In the aftermath of Hurricane Katrina, we learned that the United States is woefully unprepared to meet the challenges that arise after a natural disaster of catastrophic proportions. (Despite the fact that the current administration spent all of last year telling us that they were the only ones who could keep us safe. But I digress!)
The devastation caused by Hurricane Katrina also revealed to some (and simply reaffirmed for others) the deep divisions that remain in this country, over issues of race, class and poverty.
Many people (particularly those in the mainstream media) seemed genuinely surprised to learn the extent of poverty in the United States, despite the fact that the poverty rate has increased for 4 straight years.

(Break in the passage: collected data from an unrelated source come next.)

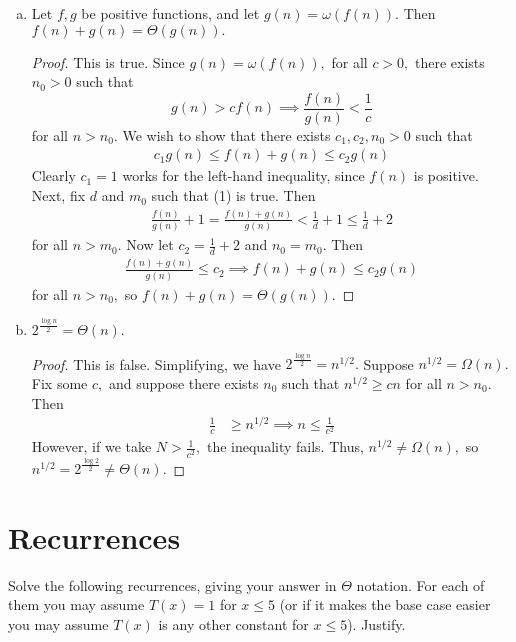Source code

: \documentclass{article}
\begin{document}
\begin{enumerate}[(a)]
	\item Let $f, g$ be positive functions, and let $g(n)=\omega(f(n)).$ Then $f(n)+g(n)=\Theta(g(n)).$
		\begin{proof}
			This is true. Since $g(n)=\omega(f(n)),$ for all $c>0,$ there exists $n_0>0$ such that 
			\begin{equation}
				g(n) > cf(n)\implies \frac{f(n)}{g(n)}<\frac{1}{c}
			\end{equation}
			for all $n>n_0.$ We wish to show that there exists $c_1, c_2, n_0>0$ such that 
			\begin{align*}
				c_1g(n) \le f(n)+g(n)\le c_2g(n)
			\end{align*}
			Clearly $c_1=1$ works for the left-hand inequality, since $f(n)$ is positive. Next, fix $d$ and $m_0$ such that (1) is true. Then 
			\begin{align*}
				\frac{f(n)}{g(n)}+1 = \frac{f(n)+g(n)}{g(n)} <\frac{1}{d} + 1 \le \frac{1}{d} + 2
			\end{align*}
			for all $n>m_0.$ Now let $c_2=\frac{1}{d} + 2$ and $n_0=m_0.$ Then
			\begin{align*}
				\frac{f(n)+g(n)}{g(n)}\le c_2\implies f(n)+g(n)\le c_2g(n)
			\end{align*}
			for all $n>n_0,$ so $f(n)+g(n)=\Theta(g(n)).$	
		\end{proof}

	\item $2^{\frac{\log n}{2}} = \Theta(n).$
		\begin{proof}
			This is false. Simplifying, we have $2^{\frac{\log n}{2}} = n^{1/2}.$ Suppose $n^{1/2}=\Omega(n).$ Fix some $c,$ and suppose there exists $n_0$ such that $n^{1/2}\ge cn$ for all $n>n_0.$ Then
			\begin{align*}
				\frac{1}{c} &\ge n^{1/2}\implies n\le \frac{1}{c^2}
			\end{align*}
			However, if we take $N>\frac{1}{c^2},$ the inequality fails. Thus, $n^{1/2}\neq \Omega(n),$ so $n^{1/2} = 2^{\frac{\log 2}{2}} \neq \Theta(n).$
		\end{proof}

\end{enumerate}

\section{Recurrences}

Solve the following recurrences, giving your answer in $\Theta$ notation. For each of them you may assume $T(x)=1$ for $x\le 5$ (or if it makes the base case easier you may assume $T(x)$ is any other constant for $x\le 5$). Justify.
\end{document}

Just as Katrina was wreaking havoc, the Census Bureau released new figures which showed that the number of Americans living in poverty rose to 37 million in 2004 — up 1.1 million from 2003. Perhaps if the news media would actually report the news (imagine that!) then they would not have been caught off-guard by this fact.
CNN anchor Wolf Blitzer described the victims of Hurricane Katrina as "so poor and so black." In all fairness to him, I doubt Blitzer was intentionally trying to be so insensitive. Rather, I think the human devastation caused by the hurricane forced Blitzer to step outside of his comfort zone, and made his eyes wide open to the cycle of poverty that has gripped this nation.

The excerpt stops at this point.